Data under study:
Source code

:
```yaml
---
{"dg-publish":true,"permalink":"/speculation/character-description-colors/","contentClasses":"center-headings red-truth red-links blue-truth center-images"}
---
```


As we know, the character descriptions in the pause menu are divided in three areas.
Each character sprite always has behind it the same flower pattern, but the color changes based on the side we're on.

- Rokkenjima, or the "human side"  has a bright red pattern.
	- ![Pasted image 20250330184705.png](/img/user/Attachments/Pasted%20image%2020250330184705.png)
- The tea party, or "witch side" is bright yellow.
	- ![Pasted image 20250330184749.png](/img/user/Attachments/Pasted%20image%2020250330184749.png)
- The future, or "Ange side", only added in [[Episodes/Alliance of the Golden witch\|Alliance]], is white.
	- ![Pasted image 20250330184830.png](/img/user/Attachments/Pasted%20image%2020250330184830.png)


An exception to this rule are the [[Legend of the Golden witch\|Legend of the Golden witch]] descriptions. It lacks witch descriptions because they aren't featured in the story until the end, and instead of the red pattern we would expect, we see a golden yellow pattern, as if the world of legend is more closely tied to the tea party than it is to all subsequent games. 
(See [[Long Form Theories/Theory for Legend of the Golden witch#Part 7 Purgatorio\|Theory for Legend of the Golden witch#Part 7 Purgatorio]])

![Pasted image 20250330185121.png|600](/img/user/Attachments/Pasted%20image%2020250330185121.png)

Activity:
The whole listing above is to be copied exactly.

Finished task:
Source code

:
```yaml
---
{"dg-publish":true,"permalink":"/speculation/character-description-colors/","contentClasses":"center-headings red-truth red-links blue-truth center-images"}
---
```


As we know, the character descriptions in the pause menu are divided in three areas.
Each character sprite always has behind it the same flower pattern, but the color changes based on the side we're on.

- Rokkenjima, or the "human side"  has a bright red pattern.
	- ![Pasted image 20250330184705.png](/img/user/Attachments/Pasted%20image%2020250330184705.png)
- The tea party, or "witch side" is bright yellow.
	- ![Pasted image 20250330184749.png](/img/user/Attachments/Pasted%20image%2020250330184749.png)
- The future, or "Ange side", only added in [[Episodes/Alliance of the Golden witch\|Alliance]], is white.
	- ![Pasted image 20250330184830.png](/img/user/Attachments/Pasted%20image%2020250330184830.png)


An exception to this rule are the [[Legend of the Golden witch\|Legend of the Golden witch]] descriptions. It lacks witch descriptions because they aren't featured in the story until the end, and instead of the red pattern we would expect, we see a golden yellow pattern, as if the world of legend is more closely tied to the tea party than it is to all subsequent games. 
(See [[Long Form Theories/Theory for Legend of the Golden witch#Part 7 Purgatorio\|Theory for Legend of the Golden witch#Part 7 Purgatorio]])

![Pasted image 20250330185121.png|600](/img/user/Attachments/Pasted%20image%2020250330185121.png)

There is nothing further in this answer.